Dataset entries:
▬▬▬

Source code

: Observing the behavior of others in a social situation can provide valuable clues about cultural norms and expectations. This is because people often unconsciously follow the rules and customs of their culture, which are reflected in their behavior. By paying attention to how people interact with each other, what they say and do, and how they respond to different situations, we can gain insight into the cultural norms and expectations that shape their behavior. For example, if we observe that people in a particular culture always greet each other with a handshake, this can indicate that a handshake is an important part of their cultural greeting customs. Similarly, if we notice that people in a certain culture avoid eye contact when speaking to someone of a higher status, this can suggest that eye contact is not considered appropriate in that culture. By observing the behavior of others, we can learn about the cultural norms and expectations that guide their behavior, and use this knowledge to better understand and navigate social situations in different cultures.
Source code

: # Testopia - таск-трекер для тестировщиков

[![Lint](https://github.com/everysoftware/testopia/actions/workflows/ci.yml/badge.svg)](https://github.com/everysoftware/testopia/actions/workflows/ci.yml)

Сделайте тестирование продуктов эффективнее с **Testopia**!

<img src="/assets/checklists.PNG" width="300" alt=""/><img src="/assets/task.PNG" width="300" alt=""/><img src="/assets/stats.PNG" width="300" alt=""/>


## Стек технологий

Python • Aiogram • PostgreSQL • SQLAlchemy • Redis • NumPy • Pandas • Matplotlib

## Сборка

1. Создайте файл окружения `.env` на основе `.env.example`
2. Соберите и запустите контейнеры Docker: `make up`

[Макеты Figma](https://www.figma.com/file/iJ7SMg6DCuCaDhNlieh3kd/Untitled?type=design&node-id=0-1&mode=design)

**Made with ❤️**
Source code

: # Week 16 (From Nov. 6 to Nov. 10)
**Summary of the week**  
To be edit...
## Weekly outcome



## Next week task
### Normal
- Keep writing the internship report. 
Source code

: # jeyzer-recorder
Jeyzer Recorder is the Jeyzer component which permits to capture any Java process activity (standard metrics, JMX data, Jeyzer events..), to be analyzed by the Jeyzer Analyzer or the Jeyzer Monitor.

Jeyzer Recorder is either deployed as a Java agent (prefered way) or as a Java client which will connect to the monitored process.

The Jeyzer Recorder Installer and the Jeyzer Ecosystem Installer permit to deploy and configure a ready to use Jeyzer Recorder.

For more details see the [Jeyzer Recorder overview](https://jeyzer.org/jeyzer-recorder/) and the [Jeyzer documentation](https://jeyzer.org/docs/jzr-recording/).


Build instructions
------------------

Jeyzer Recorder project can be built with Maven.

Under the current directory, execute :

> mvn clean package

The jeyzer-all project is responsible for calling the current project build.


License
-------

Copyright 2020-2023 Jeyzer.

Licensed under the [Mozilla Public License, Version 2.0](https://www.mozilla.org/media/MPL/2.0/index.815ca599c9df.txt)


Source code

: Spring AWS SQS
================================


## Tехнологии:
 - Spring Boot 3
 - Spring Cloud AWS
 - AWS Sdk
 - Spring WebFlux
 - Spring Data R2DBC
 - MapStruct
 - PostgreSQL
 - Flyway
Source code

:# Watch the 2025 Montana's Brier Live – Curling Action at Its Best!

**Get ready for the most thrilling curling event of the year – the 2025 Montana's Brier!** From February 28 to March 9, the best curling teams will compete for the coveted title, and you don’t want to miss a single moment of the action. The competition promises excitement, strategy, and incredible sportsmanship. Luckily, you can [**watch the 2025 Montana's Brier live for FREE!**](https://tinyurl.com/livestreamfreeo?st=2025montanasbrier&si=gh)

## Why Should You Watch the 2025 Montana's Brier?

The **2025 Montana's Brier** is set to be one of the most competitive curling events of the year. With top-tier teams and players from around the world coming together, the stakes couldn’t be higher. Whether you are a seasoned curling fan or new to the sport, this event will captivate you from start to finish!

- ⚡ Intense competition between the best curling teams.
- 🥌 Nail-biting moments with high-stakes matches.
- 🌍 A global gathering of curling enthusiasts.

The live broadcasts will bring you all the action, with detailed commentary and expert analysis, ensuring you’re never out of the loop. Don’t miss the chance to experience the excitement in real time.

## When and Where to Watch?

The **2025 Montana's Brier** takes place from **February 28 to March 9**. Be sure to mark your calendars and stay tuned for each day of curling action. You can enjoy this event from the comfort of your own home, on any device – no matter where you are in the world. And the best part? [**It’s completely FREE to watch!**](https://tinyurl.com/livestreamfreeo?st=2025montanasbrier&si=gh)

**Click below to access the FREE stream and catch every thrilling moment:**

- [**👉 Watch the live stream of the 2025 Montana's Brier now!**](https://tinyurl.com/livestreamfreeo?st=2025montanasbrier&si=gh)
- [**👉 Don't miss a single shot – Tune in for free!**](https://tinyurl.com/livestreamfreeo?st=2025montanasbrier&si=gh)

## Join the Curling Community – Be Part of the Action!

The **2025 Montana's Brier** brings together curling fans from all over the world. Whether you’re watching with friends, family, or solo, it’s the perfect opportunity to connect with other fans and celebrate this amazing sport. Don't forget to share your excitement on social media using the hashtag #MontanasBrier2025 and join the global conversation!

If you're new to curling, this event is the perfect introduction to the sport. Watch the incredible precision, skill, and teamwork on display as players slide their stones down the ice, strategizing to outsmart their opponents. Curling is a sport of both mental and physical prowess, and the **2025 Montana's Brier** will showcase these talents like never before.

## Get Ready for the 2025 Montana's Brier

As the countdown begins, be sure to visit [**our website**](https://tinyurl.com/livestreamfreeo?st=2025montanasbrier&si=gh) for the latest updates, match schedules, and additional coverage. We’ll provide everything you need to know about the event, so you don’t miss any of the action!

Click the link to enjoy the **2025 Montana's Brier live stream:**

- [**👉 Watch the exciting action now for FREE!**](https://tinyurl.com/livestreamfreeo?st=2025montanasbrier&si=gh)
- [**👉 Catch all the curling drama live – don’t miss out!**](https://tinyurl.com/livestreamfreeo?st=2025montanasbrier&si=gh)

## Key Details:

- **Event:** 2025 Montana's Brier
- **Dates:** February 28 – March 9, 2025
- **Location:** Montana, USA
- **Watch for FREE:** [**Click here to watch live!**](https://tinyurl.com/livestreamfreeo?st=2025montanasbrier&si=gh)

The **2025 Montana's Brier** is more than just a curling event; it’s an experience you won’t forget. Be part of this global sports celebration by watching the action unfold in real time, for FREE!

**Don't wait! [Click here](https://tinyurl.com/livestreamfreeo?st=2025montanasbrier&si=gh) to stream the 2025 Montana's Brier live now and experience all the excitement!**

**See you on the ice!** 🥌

▬▬▬

What is needed
However many lines the data holds, return each one exactly.

Result of the task
Source code

: Observing the behavior of others in a social situation can provide valuable clues about cultural norms and expectations. This is because people often unconsciously follow the rules and customs of their culture, which are reflected in their behavior. By paying attention to how people interact with each other, what they say and do, and how they respond to different situations, we can gain insight into the cultural norms and expectations that shape their behavior. For example, if we observe that people in a particular culture always greet each other with a handshake, this can indicate that a handshake is an important part of their cultural greeting customs. Similarly, if we notice that people in a certain culture avoid eye contact when speaking to someone of a higher status, this can suggest that eye contact is not considered appropriate in that culture. By observing the behavior of others, we can learn about the cultural norms and expectations that guide their behavior, and use this knowledge to better understand and navigate social situations in different cultures.
Source code

: # Testopia - таск-трекер для тестировщиков

[![Lint](https://github.com/everysoftware/testopia/actions/workflows/ci.yml/badge.svg)](https://github.com/everysoftware/testopia/actions/workflows/ci.yml)

Сделайте тестирование продуктов эффективнее с **Testopia**!

<img src="/assets/checklists.PNG" width="300" alt=""/><img src="/assets/task.PNG" width="300" alt=""/><img src="/assets/stats.PNG" width="300" alt=""/>


## Стек технологий

Python • Aiogram • PostgreSQL • SQLAlchemy • Redis • NumPy • Pandas • Matplotlib

## Сборка

1. Создайте файл окружения `.env` на основе `.env.example`
2. Соберите и запустите контейнеры Docker: `make up`

[Макеты Figma](https://www.figma.com/file/iJ7SMg6DCuCaDhNlieh3kd/Untitled?type=design&node-id=0-1&mode=design)

**Made with ❤️**
Source code

: # Week 16 (From Nov. 6 to Nov. 10)
**Summary of the week**  
To be edit...
## Weekly outcome



## Next week task
### Normal
- Keep writing the internship report. 
Source code

: # jeyzer-recorder
Jeyzer Recorder is the Jeyzer component which permits to capture any Java process activity (standard metrics, JMX data, Jeyzer events..), to be analyzed by the Jeyzer Analyzer or the Jeyzer Monitor.

Jeyzer Recorder is either deployed as a Java agent (prefered way) or as a Java client which will connect to the monitored process.

The Jeyzer Recorder Installer and the Jeyzer Ecosystem Installer permit to deploy and configure a ready to use Jeyzer Recorder.

For more details see the [Jeyzer Recorder overview](https://jeyzer.org/jeyzer-recorder/) and the [Jeyzer documentation](https://jeyzer.org/docs/jzr-recording/).


Build instructions
------------------

Jeyzer Recorder project can be built with Maven.

Under the current directory, execute :

> mvn clean package

The jeyzer-all project is responsible for calling the current project build.


License
-------

Copyright 2020-2023 Jeyzer.

Licensed under the [Mozilla Public License, Version 2.0](https://www.mozilla.org/media/MPL/2.0/index.815ca599c9df.txt)


Source code

: Spring AWS SQS
================================


## Tехнологии:
 - Spring Boot 3
 - Spring Cloud AWS
 - AWS Sdk
 - Spring WebFlux
 - Spring Data R2DBC
 - MapStruct
 - PostgreSQL
 - Flyway
Source code

:# Watch the 2025 Montana's Brier Live – Curling Action at Its Best!

**Get ready for the most thrilling curling event of the year – the 2025 Montana's Brier!** From February 28 to March 9, the best curling teams will compete for the coveted title, and you don’t want to miss a single moment of the action. The competition promises excitement, strategy, and incredible sportsmanship. Luckily, you can [**watch the 2025 Montana's Brier live for FREE!**](https://tinyurl.com/livestreamfreeo?st=2025montanasbrier&si=gh)

## Why Should You Watch the 2025 Montana's Brier?

The **2025 Montana's Brier** is set to be one of the most competitive curling events of the year. With top-tier teams and players from around the world coming together, the stakes couldn’t be higher. Whether you are a seasoned curling fan or new to the sport, this event will captivate you from start to finish!

- ⚡ Intense competition between the best curling teams.
- 🥌 Nail-biting moments with high-stakes matches.
- 🌍 A global gathering of curling enthusiasts.

The live broadcasts will bring you all the action, with detailed commentary and expert analysis, ensuring you’re never out of the loop. Don’t miss the chance to experience the excitement in real time.

## When and Where to Watch?

The **2025 Montana's Brier** takes place from **February 28 to March 9**. Be sure to mark your calendars and stay tuned for each day of curling action. You can enjoy this event from the comfort of your own home, on any device – no matter where you are in the world. And the best part? [**It’s completely FREE to watch!**](https://tinyurl.com/livestreamfreeo?st=2025montanasbrier&si=gh)

**Click below to access the FREE stream and catch every thrilling moment:**

- [**👉 Watch the live stream of the 2025 Montana's Brier now!**](https://tinyurl.com/livestreamfreeo?st=2025montanasbrier&si=gh)
- [**👉 Don't miss a single shot – Tune in for free!**](https://tinyurl.com/livestreamfreeo?st=2025montanasbrier&si=gh)

## Join the Curling Community – Be Part of the Action!

The **2025 Montana's Brier** brings together curling fans from all over the world. Whether you’re watching with friends, family, or solo, it’s the perfect opportunity to connect with other fans and celebrate this amazing sport. Don't forget to share your excitement on social media using the hashtag #MontanasBrier2025 and join the global conversation!

If you're new to curling, this event is the perfect introduction to the sport. Watch the incredible precision, skill, and teamwork on display as players slide their stones down the ice, strategizing to outsmart their opponents. Curling is a sport of both mental and physical prowess, and the **2025 Montana's Brier** will showcase these talents like never before.

## Get Ready for the 2025 Montana's Brier

As the countdown begins, be sure to visit [**our website**](https://tinyurl.com/livestreamfreeo?st=2025montanasbrier&si=gh) for the latest updates, match schedules, and additional coverage. We’ll provide everything you need to know about the event, so you don’t miss any of the action!

Click the link to enjoy the **2025 Montana's Brier live stream:**

- [**👉 Watch the exciting action now for FREE!**](https://tinyurl.com/livestreamfreeo?st=2025montanasbrier&si=gh)
- [**👉 Catch all the curling drama live – don’t miss out!**](https://tinyurl.com/livestreamfreeo?st=2025montanasbrier&si=gh)

## Key Details:

- **Event:** 2025 Montana's Brier
- **Dates:** February 28 – March 9, 2025
- **Location:** Montana, USA
- **Watch for FREE:** [**Click here to watch live!**](https://tinyurl.com/livestreamfreeo?st=2025montanasbrier&si=gh)

The **2025 Montana's Brier** is more than just a curling event; it’s an experience you won’t forget. Be part of this global sports celebration by watching the action unfold in real time, for FREE!

**Don't wait! [Click here](https://tinyurl.com/livestreamfreeo?st=2025montanasbrier&si=gh) to stream the 2025 Montana's Brier live now and experience all the excitement!**

**See you on the ice!** 🥌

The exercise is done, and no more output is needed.